Davis told me he knew he needed me the moment I flew out of Brisbane. He stayed with me two nights, and then was gone again.
We married eighteen months after that. I wanted a September wedding, but Davis said the following March was better. After all what was six months? I wanted something small and intimate. Davis wanted half the suburb there. He said it was good for business to have as many clients as possible.
However, my wedding day surpassed all that any girl could dream of: the romantic Vera Wang dress, the champagne toasts, the promise of time alone with Davis cruising the Maldives on our luxurious honeymoon. Although Davis was terribly handsome in his Hugo Boss tuxedo, I felt like the day didn’t belong to us alone.

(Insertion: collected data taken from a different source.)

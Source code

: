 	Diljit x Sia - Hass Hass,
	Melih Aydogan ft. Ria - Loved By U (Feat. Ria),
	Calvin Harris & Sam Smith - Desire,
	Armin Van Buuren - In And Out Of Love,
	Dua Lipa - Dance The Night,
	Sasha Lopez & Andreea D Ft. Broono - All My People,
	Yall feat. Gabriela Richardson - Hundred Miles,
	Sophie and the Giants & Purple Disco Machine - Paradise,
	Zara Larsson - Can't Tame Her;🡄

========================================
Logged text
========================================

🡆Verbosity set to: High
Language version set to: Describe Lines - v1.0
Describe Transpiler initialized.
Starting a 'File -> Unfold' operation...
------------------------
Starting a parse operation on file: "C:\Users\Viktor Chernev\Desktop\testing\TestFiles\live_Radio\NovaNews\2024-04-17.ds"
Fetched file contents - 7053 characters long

I wanted children straight away but Davis said he wanted me to himself for a while longer. Three years after we were married, I finally put my foot down. I told him it was now or never. He agreed.
I wish my body had agreed. Somewhere along the line it forgot what it was meant to do.
*
Shaking my head, I was instantly jolted out of my reverie by the sound of a tiny voice. ‘But Mummy I want a baby chino.’ As if waking from a sleep, I blinked and glanced around the surrounding tables. Tables spilled out from the inside eating area under an awning onto the pavement, where customers, just like me, perched to watch the passing trade.
‘Emma sit up here and wait for Daddy to come,’ the blonde, blue eyed mother gently coaxed.
‘But Mummy…’ the little voice rose higher.
‘Emma,’ the mother’s voice was firm. ‘Daddy won’t be long. You can eat your sultanas while you wait.’ Snapping open the hot pink Tupperware container, she handed it to the little girl who was dark haired and appeared to be of Chinese decent. I wondered about the father.
Holding the coffee cup to my lips with both hands, I sipped slowly, watching.
A tall fair haired man, dressed smartly in business attire, crept up behind the tiny girl and then hoisted her into the air up onto his shoulders, among squeals of delight.
‘Come on Miss Em,’ he said. ‘Come inside and help me order coffee and treaties.’
I noticed the mother’s face as she watched her husband and child go into the deli, a child who I gathered was adopted. I wondered about it, the mother’s look was one of satisfaction. To have denied her the right to be a mother would have been criminal. And not for the first time, I pondered whether motherhood was a right or a gift. Suddenly I was reminded of my looming childlessness. Whenever it came upon me, like it did at that moment, it hit me in the pit of my stomach and I literally felt ill. I knew I was still in mourning. Not only mourning the person who I had thought was the love of my life, but also mourning the loss of my perfect dream, the expectation of becoming a mother soon, something I had been planning and dreaming of for years.
With some effort, I attempted to change my thoughts, knowing that thinking about my desire for children did me no good whatsoever. Emerald Green and I were still to work on that one. I had told her I was not ready. She had said soon. Soon was looming.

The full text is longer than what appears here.